The Birds and the Bees

Our farm is alive! Not simply with plants (and weeds), but positively overflowing with animals and insects as well. Admittedly, some of the denizens of our farm are less than welcome--the baby fawn that was lounging in our melon bed the other morning, the Japanese beetles that fall like grapes from the leaves of our fig trees, the squash bugs, or the Colorado potato beetles. Two days ago, as Turtle worked to make our perimeter fence deerproof, she encountered the greater part of nature's fury in the form of 2 bee stings, 5 ticks, and a near miss with a scorpion. But even the presence of pests reminds us of the health of our system. Our beneficial species need something to eat, after all, so it balances out in the end. You could say that we tip the balance in our favor, I suppose, when we go on bug squooshing rampages that leave our hands faintly yellow and smelling of paint, but we're running a farm here, not an all-you-can-eat bug buffet.

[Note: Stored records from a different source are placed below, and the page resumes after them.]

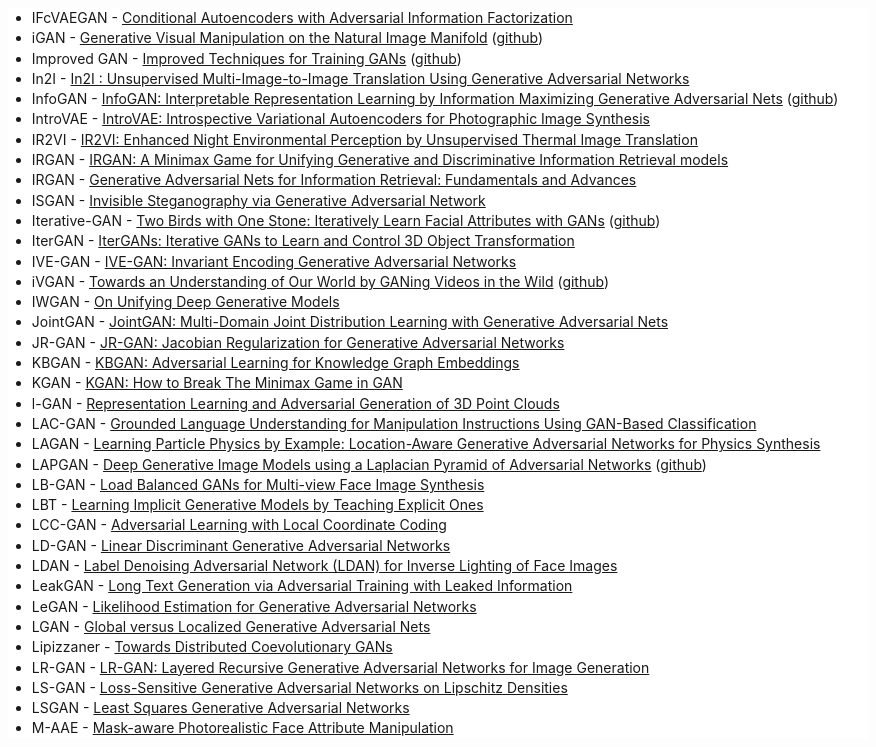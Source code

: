 * IFcVAEGAN - [Conditional Autoencoders with Adversarial Information Factorization](https://arxiv.org/abs/1711.05175) 
* iGAN - [Generative Visual Manipulation on the Natural Image Manifold](https://arxiv.org/abs/1609.03552v2) ([github](https://github.com/junyanz/iGAN))
* Improved GAN - [Improved Techniques for Training GANs](https://arxiv.org/abs/1606.03498) ([github](https://github.com/openai/improved-gan))
* In2I - [In2I : Unsupervised Multi-Image-to-Image Translation Using Generative Adversarial Networks](https://arxiv.org/abs/1711.09334) 
* InfoGAN - [InfoGAN: Interpretable Representation Learning by Information Maximizing Generative Adversarial Nets](https://arxiv.org/abs/1606.03657v1) ([github](https://github.com/openai/InfoGAN))
* IntroVAE - [IntroVAE: Introspective Variational Autoencoders for Photographic Image Synthesis](https://arxiv.org/abs/1807.06358) 
* IR2VI - [IR2VI: Enhanced Night Environmental Perception by Unsupervised Thermal Image Translation](https://arxiv.org/abs/1806.09565) 
* IRGAN - [IRGAN: A Minimax Game for Unifying Generative and Discriminative Information Retrieval models](https://arxiv.org/abs/1705.10513v1) 
* IRGAN - [Generative Adversarial Nets for Information Retrieval: Fundamentals and Advances](https://arxiv.org/abs/1806.03577) 
* ISGAN - [Invisible Steganography via Generative Adversarial Network](https://arxiv.org/abs/1807.08571) 
* Iterative-GAN - [Two Birds with One Stone: Iteratively Learn Facial Attributes with GANs](https://arxiv.org/abs/1711.06078) ([github](https://github.com/punkcure/Iterative-GAN))
* IterGAN - [IterGANs: Iterative GANs to Learn and Control 3D Object Transformation](https://arxiv.org/abs/1804.05651) 
* IVE-GAN - [IVE-GAN: Invariant Encoding Generative Adversarial Networks](https://arxiv.org/abs/1711.08646) 
* iVGAN - [Towards an Understanding of Our World by GANing Videos in the Wild](https://arxiv.org/abs/1711.11453) ([github](https://github.com/bernhard2202/improved-video-gan))
* IWGAN - [On Unifying Deep Generative Models](https://arxiv.org/abs/1706.00550) 
* JointGAN - [JointGAN: Multi-Domain Joint Distribution Learning with Generative Adversarial Nets](https://arxiv.org/abs/1806.02978) 
* JR-GAN - [JR-GAN: Jacobian Regularization for Generative Adversarial Networks](https://arxiv.org/abs/1806.09235) 
* KBGAN - [KBGAN: Adversarial Learning for Knowledge Graph Embeddings](https://arxiv.org/abs/1711.04071) 
* KGAN - [KGAN: How to Break The Minimax Game in GAN](https://arxiv.org/abs/1711.01744) 
* l-GAN - [Representation Learning and Adversarial Generation of 3D Point Clouds](https://arxiv.org/abs/1707.02392) 
* LAC-GAN - [Grounded Language Understanding for Manipulation Instructions Using GAN-Based Classification](https://arxiv.org/abs/1801.05096) 
* LAGAN - [Learning Particle Physics by Example: Location-Aware Generative Adversarial Networks for Physics Synthesis](https://arxiv.org/abs/1701.05927) 
* LAPGAN - [Deep Generative Image Models using a Laplacian Pyramid of Adversarial Networks](https://arxiv.org/abs/1506.05751) ([github](https://github.com/facebook/eyescream))
* LB-GAN - [Load Balanced GANs for Multi-view Face Image Synthesis](http://arxiv.org/abs/1802.07447) 
* LBT - [Learning Implicit Generative Models by Teaching Explicit Ones](https://arxiv.org/abs/1807.03870) 
* LCC-GAN - [Adversarial Learning with Local Coordinate Coding](https://arxiv.org/abs/1806.04895) 
* LD-GAN - [Linear Discriminant Generative Adversarial Networks](https://arxiv.org/abs/1707.07831) 
* LDAN - [Label Denoising Adversarial Network (LDAN) for Inverse Lighting of Face Images](https://arxiv.org/abs/1709.01993) 
* LeakGAN - [Long Text Generation via Adversarial Training with Leaked Information](https://arxiv.org/abs/1709.08624) 
* LeGAN - [Likelihood Estimation for Generative Adversarial Networks](https://arxiv.org/abs/1707.07530) 
* LGAN - [Global versus Localized Generative Adversarial Nets](https://arxiv.org/abs/1711.06020) 
* Lipizzaner - [Towards Distributed Coevolutionary GANs](https://arxiv.org/abs/1807.08194) 
* LR-GAN - [LR-GAN: Layered Recursive Generative Adversarial Networks for Image Generation](https://arxiv.org/abs/1703.01560v1) 
* LS-GAN - [Loss-Sensitive Generative Adversarial Networks on Lipschitz Densities](https://arxiv.org/abs/1701.06264) 
* LSGAN - [Least Squares Generative Adversarial Networks](https://arxiv.org/abs/1611.04076v3) 
* M-AAE - [Mask-aware Photorealistic Face Attribute Manipulation](https://arxiv.org/abs/1804.08882)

Yesterday Paige and Turtle discovered an insect in the cherry tomatoes that neither of them had seen before. It looked, they related as we scoured the green beans for Mexican bean beetles, like solid gold nugget and was so stunning that neither of them had any desire to kill it. While I've not had the privilege of encountering such an exotic creature, I'm every day delighted by the grasshoppers fleeing crazily as I mow a field, by the turtles and frogs and slick little lizards that hide in the shade, the hum of our honeybees, or the crane that was poking around our back fields today.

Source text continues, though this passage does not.